When they compared the radiation-associated tumor genomes with sequences from 33 breast tumors with pathogenic germline mutations in BRCA1 or BRCA2, 251 other breast tumors, and 35 osteosarcomas that had not been treated with radiation, the researchers also saw an over-representation of balanced inversions — which are typically rare — stretching over hundreds to thousands of bases in the radiation-associated second malignancies.

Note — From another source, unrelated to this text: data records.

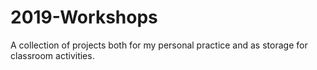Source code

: # 2019-Workshops
A collection of projects both for my personal practice and as storage for classroom activities.
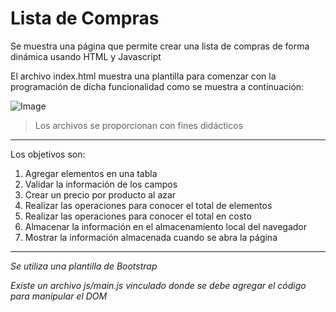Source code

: # Lista de Compras
Se muestra una página que permite crear una lista de compras de forma dinámica usando HTML y Javascript

El archivo index.html muestra una plantilla para comenzar con la programación de dicha funcionalidad como se muestra a continuación:

![Image](https://github.com/jcgeneration/CH57_ListaCompras/blob/main/img/SplashScreen.png)

> Los archivos se proporcionan con fines didácticos

---
Los objetivos son:
1. Agregar elementos en una tabla
2. Validar la información de los campos
3. Crear un precio por producto al azar
4. Realizar las operaciones para conocer el total de elementos
5. Realizar las operaciones para conocer el total en costo
6. Almacenar la información en el almacenamiento local del navegador
7. Mostrar la información almacenada cuando se abra la página


---

*Se utiliza una plantilla de Bootstrap*

*Existe un archivo js/main.js vinculado donde se debe agregar el código para manipular el DOM*





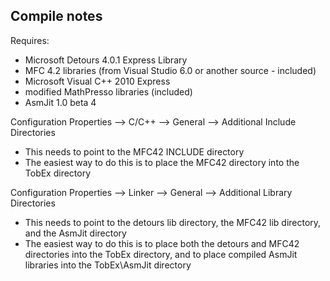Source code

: ## Compile notes

Requires:
- Microsoft Detours 4.0.1 Express Library
- MFC 4.2 libraries (from Visual Studio 6.0 or another source - included)
- Microsoft Visual C++ 2010 Express
- modified MathPresso libraries (included)
- AsmJit 1.0 beta 4

Configuration Properties --> C/C++ --> General --> Additional Include Directories
- This needs to point to the MFC42 INCLUDE directory
- The easiest way to do this is to place the MFC42 directory into the TobEx directory

Configuration Properties --> Linker --> General --> Additional Library Directories
- This needs to point to the detours lib directory, the MFC42 lib directory, and the AsmJit directory
- The easiest way to do this is to place both the detours and MFC42 directories into the TobEx directory, and to place compiled AsmJit libraries into the TobEx\AsmJit directory
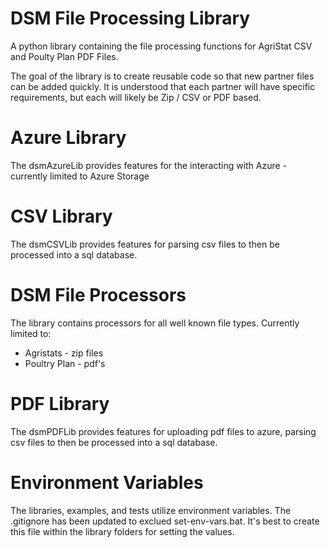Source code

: # DSM File Processing Library
A python library containing the file processing functions for AgriStat CSV and Poulty Plan PDF Files.

The goal of the library is to create reusable code so that new partner files can be added quickly.  It is understood that each partner will have specific requirements, but each will likely be Zip / CSV or PDF based.

# Azure Library
The dsmAzureLib provides features for the interacting with Azure - currently limited to Azure Storage

# CSV Library
The dsmCSVLib provides features for parsing csv files to then be processed into a sql database.

# DSM File Processors
The library contains processors for all well known file types.  Currently limited to:
- Agristats - zip files
- Poultry Plan - pdf's

# PDF Library
The dsmPDFLib provides features for uploading pdf files to azure, parsing csv files to then be processed into a sql database.

# Environment Variables
The libraries, examples, and tests utilize environment variables.  The .gitignore has been updated to exclued set-env-vars.bat.  It's best to create this file within the library folders for setting the values.


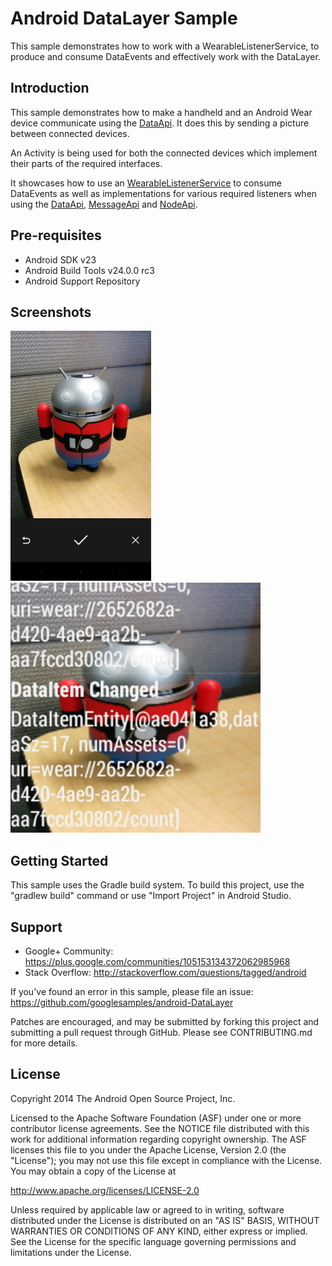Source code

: 
Android DataLayer Sample
===================================

This sample demonstrates how to work with a WearableListenerService,
to produce and consume DataEvents and effectively work with the DataLayer.

Introduction
------------

This sample demonstrates how to make a handheld and an Android Wear device communicate
using the [DataApi][2].
It does this by sending a picture between connected devices.

An Activity is being used for both the connected devices which implement their parts of
the required interfaces.

It showcases how to use an [WearableListenerService][1] to consume DataEvents
as well as implementations for various required listeners when using the [DataApi][2],
[MessageApi][3] and [NodeApi][4].

[1]: https://developer.android.com/reference/com/google/android/gms/wearable/WearableListenerService.html
[2]: https://developer.android.com/reference/com/google/android/gms/wearable/DataApi.html
[3]: https://developer.android.com/reference/com/google/android/gms/wearable/MessageApi.html
[4]: https://developer.android.com/reference/com/google/android/gms/wearable/NodeApi.html

Pre-requisites
--------------

- Android SDK v23
- Android Build Tools v24.0.0 rc3
- Android Support Repository

Screenshots
-------------

<img src="screenshots/phone_image.png" height="400" alt="Screenshot"/> <img src="screenshots/wearable_background_image.png" height="400" alt="Screenshot"/> 

Getting Started
---------------

This sample uses the Gradle build system. To build this project, use the
"gradlew build" command or use "Import Project" in Android Studio.

Support
-------

- Google+ Community: https://plus.google.com/communities/105153134372062985968
- Stack Overflow: http://stackoverflow.com/questions/tagged/android

If you've found an error in this sample, please file an issue:
https://github.com/googlesamples/android-DataLayer

Patches are encouraged, and may be submitted by forking this project and
submitting a pull request through GitHub. Please see CONTRIBUTING.md for more details.

License
-------

Copyright 2014 The Android Open Source Project, Inc.

Licensed to the Apache Software Foundation (ASF) under one or more contributor
license agreements.  See the NOTICE file distributed with this work for
additional information regarding copyright ownership.  The ASF licenses this
file to you under the Apache License, Version 2.0 (the "License"); you may not
use this file except in compliance with the License.  You may obtain a copy of
the License at

http://www.apache.org/licenses/LICENSE-2.0

Unless required by applicable law or agreed to in writing, software
distributed under the License is distributed on an "AS IS" BASIS, WITHOUT
WARRANTIES OR CONDITIONS OF ANY KIND, either express or implied.  See the
License for the specific language governing permissions and limitations under
the License.
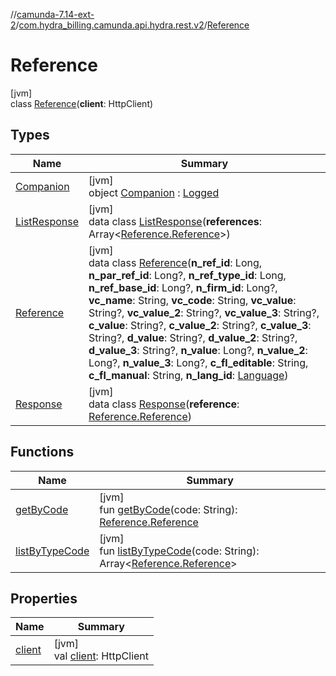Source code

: //[camunda-7.14-ext-2](../../../index.md)/[com.hydra_billing.camunda.api.hydra.rest.v2](../index.md)/[Reference](index.md)

# Reference

[jvm]\
class [Reference](index.md)(**client**: HttpClient)

## Types

| Name | Summary |
|---|---|
| [Companion](-companion/index.md) | [jvm]<br>object [Companion](-companion/index.md) : [Logged](../../com.hydra_billing.camunda.Logger/-logged/index.md) |
| [ListResponse](-list-response/index.md) | [jvm]<br>data class [ListResponse](-list-response/index.md)(**references**: Array<[Reference.Reference](-reference/index.md)>) |
| [Reference](-reference/index.md) | [jvm]<br>data class [Reference](-reference/index.md)(**n_ref_id**: Long, **n_par_ref_id**: Long?, **n_ref_type_id**: Long, **n_ref_base_id**: Long?, **n_firm_id**: Long?, **vc_name**: String, **vc_code**: String, **vc_value**: String?, **vc_value_2**: String?, **vc_value_3**: String?, **c_value**: String?, **c_value_2**: String?, **c_value_3**: String?, **d_value**: String?, **d_value_2**: String?, **d_value_3**: String?, **n_value**: Long?, **n_value_2**: Long?, **n_value_3**: Long?, **c_fl_editable**: String, **c_fl_manual**: String, **n_lang_id**: [Language](../../com.hydra_billing.camunda.api.hydra.common_types/-language/index.md)) |
| [Response](-response/index.md) | [jvm]<br>data class [Response](-response/index.md)(**reference**: [Reference.Reference](-reference/index.md)) |

## Functions

| Name | Summary |
|---|---|
| [getByCode](get-by-code.md) | [jvm]<br>fun [getByCode](get-by-code.md)(code: String): [Reference.Reference](-reference/index.md) |
| [listByTypeCode](list-by-type-code.md) | [jvm]<br>fun [listByTypeCode](list-by-type-code.md)(code: String): Array<[Reference.Reference](-reference/index.md)> |

## Properties

| Name | Summary |
|---|---|
| [client](client.md) | [jvm]<br>val [client](client.md): HttpClient |
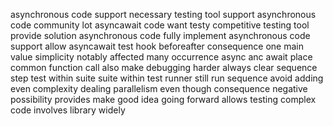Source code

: asynchronous code support necessary testing tool support asynchronous code community lot asyncawait code want testy competitive testing tool provide solution asynchronous code fully implement asynchronous code support allow asyncawait test hook beforeafter consequence one main value simplicity notably affected many occurrence async anc await place common function call also make debugging harder always clear sequence step test within suite suite within test runner still run sequence avoid adding even complexity dealing parallelism even though consequence negative possibility provides make good idea going forward allows testing complex code involves library widely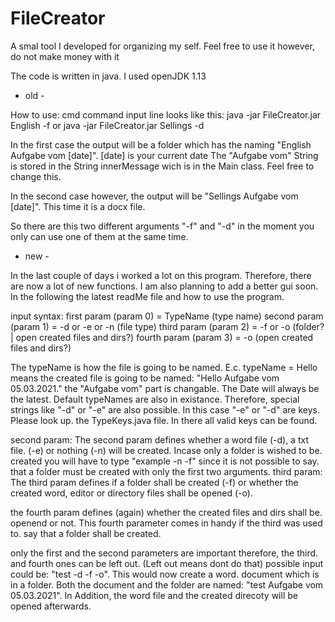 # FileCreator
A smal tool I developed for organizing my self. Feel free to use it however, do not make money with it

The code is written in java. I used openJDK 1.13 

- old -

How to use: 
cmd command input line looks like this:
java -jar FileCreator.jar English -f
or 
java -jar FileCreator.jar Sellings -d

In the first case the output will be a folder which has the naming "English Aufgabe vom [date]". [date] is your current date
The "Aufgabe vom" String is stored in the String innerMessage wich is in the Main class. Feel free to change this. 

In the second case however, the output will be "Sellings Aufgabe vom [date]". This time it is a docx file. 

So there are this two different arguments "-f" and "-d" in the moment you only can use one of them at the same time. 

- new -

In the last couple of days i worked a lot on this program. Therefore, there are now a lot of new functions. I am also planning to add a better gui soon. In the following
the latest readMe file and how to use the program. 


input syntax:
first param (param 0) = TypeName (type name)
second param (param 1) = -d or -e or -n (file type)
third param (param 2) = -f or -o (folder? | open created files and dirs?)
fourth param (param 3) = -o (open created files and dirs?)
 
The typeName is how the file is going to be named. E.c. typeName = Hello
means the created file is going to be named: "Hello Aufgabe vom 05.03.2021."
the "Aufgabe vom" part is changable. The Date will always be the latest.
Default typeNames are also in existance. Therefore, special strings like "-d"
or "-e" are also possible. In this case "-e" or "-d" are keys. Please look up.
the TypeKeys.java file. In there all valid keys can be found.
 
second param: The second param defines whether a word file (-d), a txt file.
(-e) or nothing (-n) will be created. Incase only a folder is wished to be.
created you will have to type "example -n -f" since it is not possible to say.
that a folder must be created with only the first two arguments.
third param: The third param defines if a folder shall be created (-f) or
whether the created word, editor or directory files shall be opened (-o).
 
the fourth param defines (again) whether the created files and dirs shall be.
openend or not. This fourth parameter comes in handy if the third was used to.
say that a folder shall be created.

only the first and the second parameters are important therefore, the third.
and fourth ones can be left out. (Left out means dont do that)
possible input could be: "test -d -f -o". This would now create a word.
document which is in a folder. Both the document and the folder are named:
"test Aufgabe vom 05.03.2021". In Addition, the word file and the created
direcoty will be opened afterwards.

The team noted that deletions and balanced inversions also appeared to be enhanced in tumor samples from six individuals with metastatic prostate cancer who were treated with radiation, but not in metastatic prostate cancer patients who had not received radiation. One patient had an excess of deletions in a radiation-treated primary tumor that were absent in a metastatic tumor that had formed prior to that treatment.
"Both signatures were present across four different tumor types and could be validated in a cohort of radiation-exposed prostate cancer lesions," Campbell and his co-authors wrote, "despite differences in the biological context of radiation-exposed prostate tumors and radiation-associated second malignancies."